Ara Parseghian reacts at the unveiling of his statue during a ceremony for the Cradle of Coaches before Miami University’s football game against Army on Saturday, Oct. 8, 2011 at Yager Stadium in Oxford. The RedHawks defeated Army 35-28. Staff photo by Samantha Grier.

Ara Parseghian: 5 things to know about Miami/Notre Dame football coach

Legendary college football coach Ara Parseghian passed away early Wednesday morning at the age of 94.

Here are five things to know about the College Football Hall of Famer:

1. Parseghian played and coached at Miami University after serving in the Navy during World War II.

The Akron native initially enrolled at the University of Akron before joining the war effort. Parseghian’s military experience would change his life in more ways than one.

After playing for the legendary Paul Brown at Great Lakes Naval Academy in 1944, he ended up in Oxford (where Brown had also coached) when his service was up. There he played for another of the most innovative coaches in the history of football: Sid Gillman.

2. The Steelers and the Browns both drafted Parseghian.

He chose to play in Cleveland, where Brown was building a dynasty by Lake Erie, but a hip injury cut short his playing career after one season.

3. Woody Hayes recruited Parseghian back to Miami, where he ended up becoming part of the Cradle of Coaches.

When Hayes left for Ohio State after the 1950 season, Parseghian was elevated to head coach of the Redskins. He led them to a 39-6-1 record, winning two MAC titles.

4. Parseghian restored the glory at Notre Dame in the 1960s.
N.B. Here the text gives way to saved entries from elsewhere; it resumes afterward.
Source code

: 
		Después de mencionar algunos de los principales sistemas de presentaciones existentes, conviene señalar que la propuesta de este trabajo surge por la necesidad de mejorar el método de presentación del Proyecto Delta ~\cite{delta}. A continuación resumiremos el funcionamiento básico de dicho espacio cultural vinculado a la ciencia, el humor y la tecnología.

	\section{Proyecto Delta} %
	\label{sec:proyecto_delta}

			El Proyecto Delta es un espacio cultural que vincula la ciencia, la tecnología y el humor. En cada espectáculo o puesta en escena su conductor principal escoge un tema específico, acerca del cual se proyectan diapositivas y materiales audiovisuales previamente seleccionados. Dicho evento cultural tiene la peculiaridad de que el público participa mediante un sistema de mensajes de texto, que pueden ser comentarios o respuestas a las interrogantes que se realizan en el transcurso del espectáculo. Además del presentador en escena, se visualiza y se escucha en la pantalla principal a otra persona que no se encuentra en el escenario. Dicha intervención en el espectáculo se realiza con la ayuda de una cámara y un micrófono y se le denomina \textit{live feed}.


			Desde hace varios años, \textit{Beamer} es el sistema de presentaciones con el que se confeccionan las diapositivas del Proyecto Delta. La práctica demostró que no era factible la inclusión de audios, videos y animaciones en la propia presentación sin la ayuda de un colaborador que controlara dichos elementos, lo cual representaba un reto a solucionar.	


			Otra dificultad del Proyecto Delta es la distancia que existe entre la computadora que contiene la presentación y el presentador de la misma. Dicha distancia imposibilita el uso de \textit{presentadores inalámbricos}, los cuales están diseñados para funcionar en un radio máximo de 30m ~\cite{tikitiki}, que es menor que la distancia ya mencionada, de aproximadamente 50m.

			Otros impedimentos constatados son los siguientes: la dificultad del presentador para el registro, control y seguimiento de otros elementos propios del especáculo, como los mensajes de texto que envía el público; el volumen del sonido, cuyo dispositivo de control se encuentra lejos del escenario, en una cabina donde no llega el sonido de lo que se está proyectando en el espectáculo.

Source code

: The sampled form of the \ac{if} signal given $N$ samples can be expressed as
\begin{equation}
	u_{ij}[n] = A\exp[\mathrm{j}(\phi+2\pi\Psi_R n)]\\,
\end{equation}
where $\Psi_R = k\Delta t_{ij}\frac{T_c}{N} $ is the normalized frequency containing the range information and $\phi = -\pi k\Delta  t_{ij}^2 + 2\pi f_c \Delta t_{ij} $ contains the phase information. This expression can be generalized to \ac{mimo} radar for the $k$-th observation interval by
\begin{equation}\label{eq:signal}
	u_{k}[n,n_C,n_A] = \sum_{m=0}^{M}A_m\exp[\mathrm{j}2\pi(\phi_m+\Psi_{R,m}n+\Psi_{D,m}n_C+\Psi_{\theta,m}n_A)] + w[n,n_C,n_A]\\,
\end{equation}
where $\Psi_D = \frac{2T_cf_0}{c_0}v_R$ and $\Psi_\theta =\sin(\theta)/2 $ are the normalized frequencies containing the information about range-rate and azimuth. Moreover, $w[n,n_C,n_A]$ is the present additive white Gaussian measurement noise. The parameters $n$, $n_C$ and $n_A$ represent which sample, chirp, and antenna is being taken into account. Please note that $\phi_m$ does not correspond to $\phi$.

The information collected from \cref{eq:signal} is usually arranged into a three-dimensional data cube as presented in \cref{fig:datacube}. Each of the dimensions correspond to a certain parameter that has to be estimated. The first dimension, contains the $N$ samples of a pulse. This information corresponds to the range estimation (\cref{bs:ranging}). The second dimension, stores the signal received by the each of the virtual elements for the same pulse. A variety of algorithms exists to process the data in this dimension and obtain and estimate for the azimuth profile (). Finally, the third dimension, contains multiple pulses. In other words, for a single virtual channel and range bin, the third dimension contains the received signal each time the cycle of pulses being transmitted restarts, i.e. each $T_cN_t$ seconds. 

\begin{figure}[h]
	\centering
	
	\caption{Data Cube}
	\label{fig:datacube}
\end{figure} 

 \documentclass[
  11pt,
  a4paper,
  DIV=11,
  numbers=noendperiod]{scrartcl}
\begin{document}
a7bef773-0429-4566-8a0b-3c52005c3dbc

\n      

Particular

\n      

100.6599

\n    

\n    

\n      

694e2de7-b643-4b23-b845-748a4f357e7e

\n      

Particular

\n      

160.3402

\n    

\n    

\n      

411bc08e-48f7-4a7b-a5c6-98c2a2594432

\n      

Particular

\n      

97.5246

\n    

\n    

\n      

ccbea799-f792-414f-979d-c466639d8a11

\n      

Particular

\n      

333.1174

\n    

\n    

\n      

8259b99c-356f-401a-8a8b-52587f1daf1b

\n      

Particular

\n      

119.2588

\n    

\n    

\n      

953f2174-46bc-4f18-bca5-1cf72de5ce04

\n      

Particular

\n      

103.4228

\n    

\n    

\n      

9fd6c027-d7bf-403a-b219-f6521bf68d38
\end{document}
After a successful eight-year run at Northwestern, Parseghian took over a Fighting Irish team five years removed from its last winning season.

His first team in South Bend went 9-1 in 1964, finishing third in the Associated Press poll and being named national champions by the National Football Foundation.

Parseghian’s Irish were consensus national champions in 1966 and won the AP crown in ’73.

5. With the help of his family, he began the Ara Parseghian Medical Research Foundation in 1994.

The foundation raises funds for the fight against Neimann-Pick Type C Disease, a genetic pediatric neurodegenerative disorder that took the lives of three of his grandchildren.

Partnered with Notre Dame since 2010, the foundation has raised more than $45 million.